[Guest post by Simon van Zuylen-Wood]
On February 16th, New York state officials agreed on a new teacher evaluation system that will use student standardized test scores to help determine teacher tenure and dismissals. The previous model, in which 97 percent of New York City teachers were deemed “satisfactory,” was based solely on classroom observations.
While the deal signals an important compromise between Governor Andrew Cuomo, who has pushed for more teacher accountability, and the state teachers union, the real news came a week later. On February 24, media outlets for the first time were able to publish New York City's teacher rankings. Using data from 2008 to 2010, they put together ratings for 18,000 teachers. Those ratings seemed to provide a clear picture of the so-called “teacher effectiveness gap” – the tendency of schools in wealthier neighborhoods to attract stronger teachers, saddling lower income children with inferior instructors and, presumably, inferior educations.
But the early reports suggested the gap wasn’t so wide after all. The New York Times and The Wall Street Journal released a set of demographic maps showing that good teachers were not exclusively clustered in middle-class public schools and that bad teachers were not all mired in the South Bronx and Harlem.
When I looked at the rankings, I reached the same conclusion. The Manhattan public and charter schools in which a majority of teachers performed “above average” were usually the schools with the poorest students. During the three years that the data was collected, 28 out of 39 schools whose teachers scored highly in math qualified automatically for federal Title I funding for disadvantaged children. Thirty-one of 47 schools with the best English teachers were also Title I.
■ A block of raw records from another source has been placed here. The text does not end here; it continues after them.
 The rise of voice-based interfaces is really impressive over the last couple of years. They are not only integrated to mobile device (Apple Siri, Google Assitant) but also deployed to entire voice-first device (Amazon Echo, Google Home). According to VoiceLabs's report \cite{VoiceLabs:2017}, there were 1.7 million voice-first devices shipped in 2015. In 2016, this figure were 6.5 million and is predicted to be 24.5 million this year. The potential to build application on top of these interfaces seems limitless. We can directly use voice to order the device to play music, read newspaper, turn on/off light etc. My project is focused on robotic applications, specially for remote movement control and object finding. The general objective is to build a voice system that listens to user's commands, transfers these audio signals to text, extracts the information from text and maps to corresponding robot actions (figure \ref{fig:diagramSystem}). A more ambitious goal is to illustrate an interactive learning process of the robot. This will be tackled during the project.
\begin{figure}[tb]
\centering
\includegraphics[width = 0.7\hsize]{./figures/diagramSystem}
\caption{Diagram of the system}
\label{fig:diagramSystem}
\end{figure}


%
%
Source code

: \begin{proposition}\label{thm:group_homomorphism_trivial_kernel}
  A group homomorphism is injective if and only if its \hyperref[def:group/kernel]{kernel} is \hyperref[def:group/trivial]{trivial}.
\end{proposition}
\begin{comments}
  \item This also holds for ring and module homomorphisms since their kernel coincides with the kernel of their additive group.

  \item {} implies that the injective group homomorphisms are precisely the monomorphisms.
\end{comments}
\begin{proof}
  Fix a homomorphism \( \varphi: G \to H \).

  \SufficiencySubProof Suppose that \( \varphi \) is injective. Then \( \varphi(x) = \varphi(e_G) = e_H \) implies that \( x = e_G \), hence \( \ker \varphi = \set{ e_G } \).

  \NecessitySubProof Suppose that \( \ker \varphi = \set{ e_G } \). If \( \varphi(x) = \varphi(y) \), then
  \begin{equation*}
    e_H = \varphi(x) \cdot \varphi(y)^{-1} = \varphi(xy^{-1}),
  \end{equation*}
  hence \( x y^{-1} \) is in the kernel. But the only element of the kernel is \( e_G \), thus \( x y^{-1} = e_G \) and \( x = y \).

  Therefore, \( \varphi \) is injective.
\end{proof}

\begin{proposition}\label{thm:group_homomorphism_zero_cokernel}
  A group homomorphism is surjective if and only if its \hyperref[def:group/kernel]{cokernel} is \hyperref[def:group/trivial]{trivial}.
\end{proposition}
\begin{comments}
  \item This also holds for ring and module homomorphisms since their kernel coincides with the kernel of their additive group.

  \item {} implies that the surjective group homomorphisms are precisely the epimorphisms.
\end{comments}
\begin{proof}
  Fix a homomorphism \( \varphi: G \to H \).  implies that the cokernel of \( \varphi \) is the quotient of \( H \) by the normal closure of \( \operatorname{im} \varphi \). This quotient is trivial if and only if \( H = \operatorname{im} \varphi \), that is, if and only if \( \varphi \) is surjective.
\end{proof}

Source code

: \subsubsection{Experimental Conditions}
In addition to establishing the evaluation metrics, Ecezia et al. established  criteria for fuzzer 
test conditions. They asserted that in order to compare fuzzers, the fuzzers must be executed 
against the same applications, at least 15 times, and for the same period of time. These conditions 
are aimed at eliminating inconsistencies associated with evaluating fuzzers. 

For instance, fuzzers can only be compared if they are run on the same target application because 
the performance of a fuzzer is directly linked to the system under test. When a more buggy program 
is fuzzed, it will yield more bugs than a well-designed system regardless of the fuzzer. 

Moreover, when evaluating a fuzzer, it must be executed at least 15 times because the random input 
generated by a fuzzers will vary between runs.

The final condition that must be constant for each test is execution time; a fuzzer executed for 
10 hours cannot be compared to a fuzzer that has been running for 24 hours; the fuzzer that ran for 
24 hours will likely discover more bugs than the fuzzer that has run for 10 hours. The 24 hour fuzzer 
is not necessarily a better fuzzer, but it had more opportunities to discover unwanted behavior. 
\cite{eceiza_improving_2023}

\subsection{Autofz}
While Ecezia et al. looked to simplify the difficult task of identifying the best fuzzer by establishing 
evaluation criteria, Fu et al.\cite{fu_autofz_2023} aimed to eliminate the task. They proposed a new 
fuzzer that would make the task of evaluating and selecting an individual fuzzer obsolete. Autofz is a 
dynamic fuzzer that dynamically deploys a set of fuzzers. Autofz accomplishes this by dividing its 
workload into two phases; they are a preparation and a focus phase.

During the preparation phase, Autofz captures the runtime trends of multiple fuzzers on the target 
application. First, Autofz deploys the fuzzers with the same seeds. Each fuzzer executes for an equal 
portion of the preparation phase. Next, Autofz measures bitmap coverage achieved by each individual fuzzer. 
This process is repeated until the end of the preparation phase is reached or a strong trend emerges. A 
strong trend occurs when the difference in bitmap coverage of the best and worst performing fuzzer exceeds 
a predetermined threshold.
So is the teacher effectiveness gap just a myth? Not necessarily. New York’s new evaluation system adjusts for demographic disparities. But the adjustments are very crude, making it difficult to compare teachers from different schools. As NYU Professor of Educational Economics Sean Corcoran told me, “The fact that the [rankings] do adjust for so many things … basically leaves them uncorrelated with anything you can think of.”
The value-added rankings are also based on a limited pool of scores: Some teachers’ “career average” is based on only ten or fifteen students, creating a high likelihood of error. As the Times reported, math scores could be off by 35 percent; English scores by 53 percent. A teacher deemed mediocre could be disastrous, or she could be excellent—we just don’t know. It’s “extremely difficult to make meaningful comparisons between teachers,” Corcoran said, adding that the system only accurately sorts out the very best and worst teachers.
Other states are also using these “value-added” metrics for measuring teacher performance, in part because it improves their odds of landing Race to the Top grants from the federal government. New York won’t be dismissing teachers based on the results alone (they could be a factor), but other states put more emphasis on them. By 2014, low-performing Florida teachers can be let go after two years, and in Washington, D.C., one teacher with two consecutive years of high scores has already earned $30,000 in bonuses. According to education blog Gotham Schools, the scholar who created value-added evaluation recommends using at least five years of data before rushing to judgment.
Merit pay for teachers is a laudable goal. But if a system as unreliable as value-added is our “best available model,” as Corcoran put it, we have a lot of work to do before we can accurately judge teacher quality.